→ **Aim of the task**: Go through the records and report each line in which the word "completed" occurs.
_ _ _ _ _ _ _
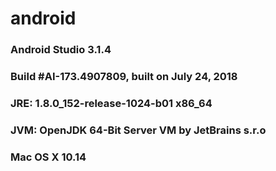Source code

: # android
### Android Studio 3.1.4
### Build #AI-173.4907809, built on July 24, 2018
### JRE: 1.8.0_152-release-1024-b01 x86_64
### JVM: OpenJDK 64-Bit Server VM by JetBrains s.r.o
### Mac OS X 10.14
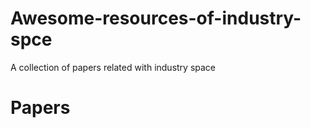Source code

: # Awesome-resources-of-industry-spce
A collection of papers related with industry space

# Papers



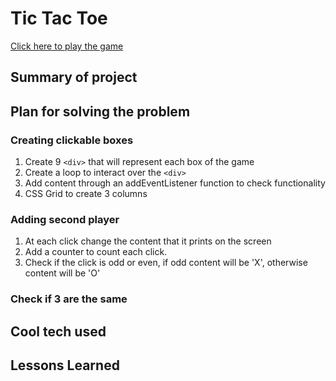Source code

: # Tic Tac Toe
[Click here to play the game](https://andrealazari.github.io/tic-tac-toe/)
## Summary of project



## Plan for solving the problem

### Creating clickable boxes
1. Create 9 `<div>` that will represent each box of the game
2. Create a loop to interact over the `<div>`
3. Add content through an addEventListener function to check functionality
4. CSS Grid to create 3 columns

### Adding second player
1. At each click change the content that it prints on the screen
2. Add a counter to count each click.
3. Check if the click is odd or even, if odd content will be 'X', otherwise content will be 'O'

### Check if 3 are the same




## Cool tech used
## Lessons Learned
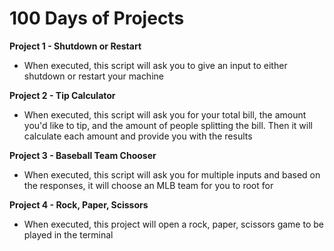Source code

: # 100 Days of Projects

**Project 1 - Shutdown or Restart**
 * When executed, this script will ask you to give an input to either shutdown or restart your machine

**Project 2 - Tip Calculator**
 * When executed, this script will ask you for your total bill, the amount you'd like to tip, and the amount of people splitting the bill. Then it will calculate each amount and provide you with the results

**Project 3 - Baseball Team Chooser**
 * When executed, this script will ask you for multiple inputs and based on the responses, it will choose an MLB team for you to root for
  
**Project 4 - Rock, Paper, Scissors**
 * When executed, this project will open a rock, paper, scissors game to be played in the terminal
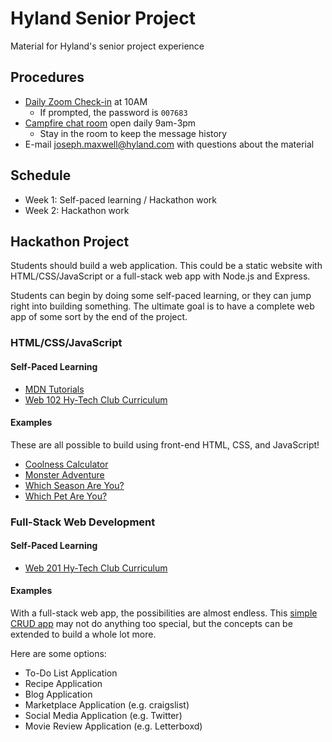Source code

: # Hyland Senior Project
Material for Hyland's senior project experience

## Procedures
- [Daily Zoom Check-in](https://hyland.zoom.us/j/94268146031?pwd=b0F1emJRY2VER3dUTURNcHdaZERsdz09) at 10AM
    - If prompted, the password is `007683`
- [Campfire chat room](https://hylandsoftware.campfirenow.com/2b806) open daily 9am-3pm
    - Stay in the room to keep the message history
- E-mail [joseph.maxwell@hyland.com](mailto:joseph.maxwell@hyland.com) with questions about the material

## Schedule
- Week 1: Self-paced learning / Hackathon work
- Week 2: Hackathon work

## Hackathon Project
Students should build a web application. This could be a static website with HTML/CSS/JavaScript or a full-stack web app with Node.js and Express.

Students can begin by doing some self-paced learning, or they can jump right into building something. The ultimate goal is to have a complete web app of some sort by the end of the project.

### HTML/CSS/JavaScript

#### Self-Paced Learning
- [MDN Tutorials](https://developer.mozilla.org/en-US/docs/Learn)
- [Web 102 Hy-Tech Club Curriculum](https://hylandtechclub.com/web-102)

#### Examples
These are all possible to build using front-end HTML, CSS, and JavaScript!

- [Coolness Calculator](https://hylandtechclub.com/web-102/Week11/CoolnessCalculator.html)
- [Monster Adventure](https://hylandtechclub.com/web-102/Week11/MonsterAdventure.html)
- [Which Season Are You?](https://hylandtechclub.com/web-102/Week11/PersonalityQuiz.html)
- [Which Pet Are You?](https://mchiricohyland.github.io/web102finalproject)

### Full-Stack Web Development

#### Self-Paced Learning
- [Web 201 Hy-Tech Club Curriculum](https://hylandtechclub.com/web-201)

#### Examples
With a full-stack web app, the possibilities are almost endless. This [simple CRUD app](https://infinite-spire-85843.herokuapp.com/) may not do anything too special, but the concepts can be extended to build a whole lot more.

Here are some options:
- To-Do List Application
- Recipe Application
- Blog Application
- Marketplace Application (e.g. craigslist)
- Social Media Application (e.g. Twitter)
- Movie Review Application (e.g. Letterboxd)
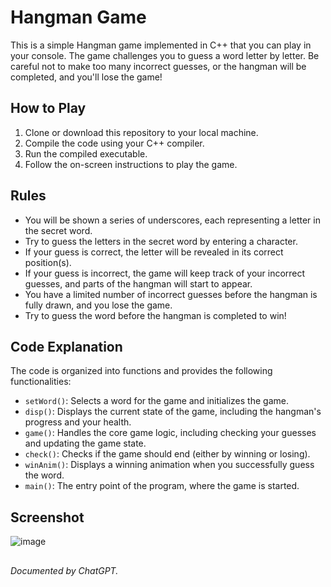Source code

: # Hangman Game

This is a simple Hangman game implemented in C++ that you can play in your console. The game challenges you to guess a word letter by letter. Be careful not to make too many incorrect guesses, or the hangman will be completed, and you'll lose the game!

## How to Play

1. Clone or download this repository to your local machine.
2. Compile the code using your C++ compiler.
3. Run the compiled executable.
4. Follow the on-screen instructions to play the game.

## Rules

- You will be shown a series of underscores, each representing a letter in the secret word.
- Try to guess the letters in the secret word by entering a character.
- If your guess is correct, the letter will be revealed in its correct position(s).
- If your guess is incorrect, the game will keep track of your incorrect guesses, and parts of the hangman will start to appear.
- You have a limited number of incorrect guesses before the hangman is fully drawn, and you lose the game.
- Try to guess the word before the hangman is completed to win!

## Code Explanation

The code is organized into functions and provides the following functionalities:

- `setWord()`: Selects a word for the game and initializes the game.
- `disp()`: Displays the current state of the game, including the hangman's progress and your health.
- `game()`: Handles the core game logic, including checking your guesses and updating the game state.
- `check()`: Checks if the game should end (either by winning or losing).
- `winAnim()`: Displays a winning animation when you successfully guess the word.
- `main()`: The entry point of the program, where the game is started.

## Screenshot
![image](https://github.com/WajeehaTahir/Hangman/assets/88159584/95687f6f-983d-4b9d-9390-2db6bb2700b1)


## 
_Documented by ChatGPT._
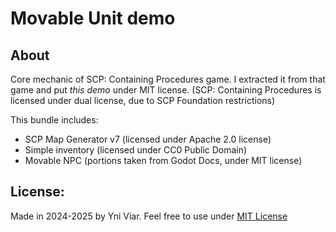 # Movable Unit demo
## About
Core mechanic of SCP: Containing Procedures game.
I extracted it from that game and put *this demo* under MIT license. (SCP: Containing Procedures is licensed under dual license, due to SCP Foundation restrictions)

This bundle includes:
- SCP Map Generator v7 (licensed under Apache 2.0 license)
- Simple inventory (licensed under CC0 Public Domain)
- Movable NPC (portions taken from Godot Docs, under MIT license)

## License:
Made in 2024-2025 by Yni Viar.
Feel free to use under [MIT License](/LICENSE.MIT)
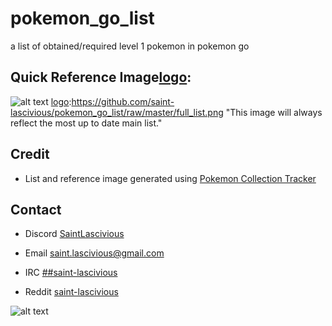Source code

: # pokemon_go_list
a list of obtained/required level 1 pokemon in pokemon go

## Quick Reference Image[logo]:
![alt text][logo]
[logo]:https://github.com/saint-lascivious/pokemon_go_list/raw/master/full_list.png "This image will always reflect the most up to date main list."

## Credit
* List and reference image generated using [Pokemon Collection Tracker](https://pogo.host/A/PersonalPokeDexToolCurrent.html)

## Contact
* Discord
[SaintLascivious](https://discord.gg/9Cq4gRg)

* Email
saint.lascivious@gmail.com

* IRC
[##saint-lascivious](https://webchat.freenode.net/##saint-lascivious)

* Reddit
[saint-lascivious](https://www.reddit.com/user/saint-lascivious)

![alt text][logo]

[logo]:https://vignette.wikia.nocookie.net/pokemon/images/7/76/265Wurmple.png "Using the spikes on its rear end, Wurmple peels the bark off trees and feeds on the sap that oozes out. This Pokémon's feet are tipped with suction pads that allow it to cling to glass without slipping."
_ _ _ _ _ _ _
→ **Exercise solution**:
This is a simple Hangman game implemented in C++ that you can play in your console. The game challenges you to guess a word letter by letter. Be careful not to make too many incorrect guesses, or the hangman will be completed, and you'll lose the game!
- Try to guess the word before the hangman is completed to win!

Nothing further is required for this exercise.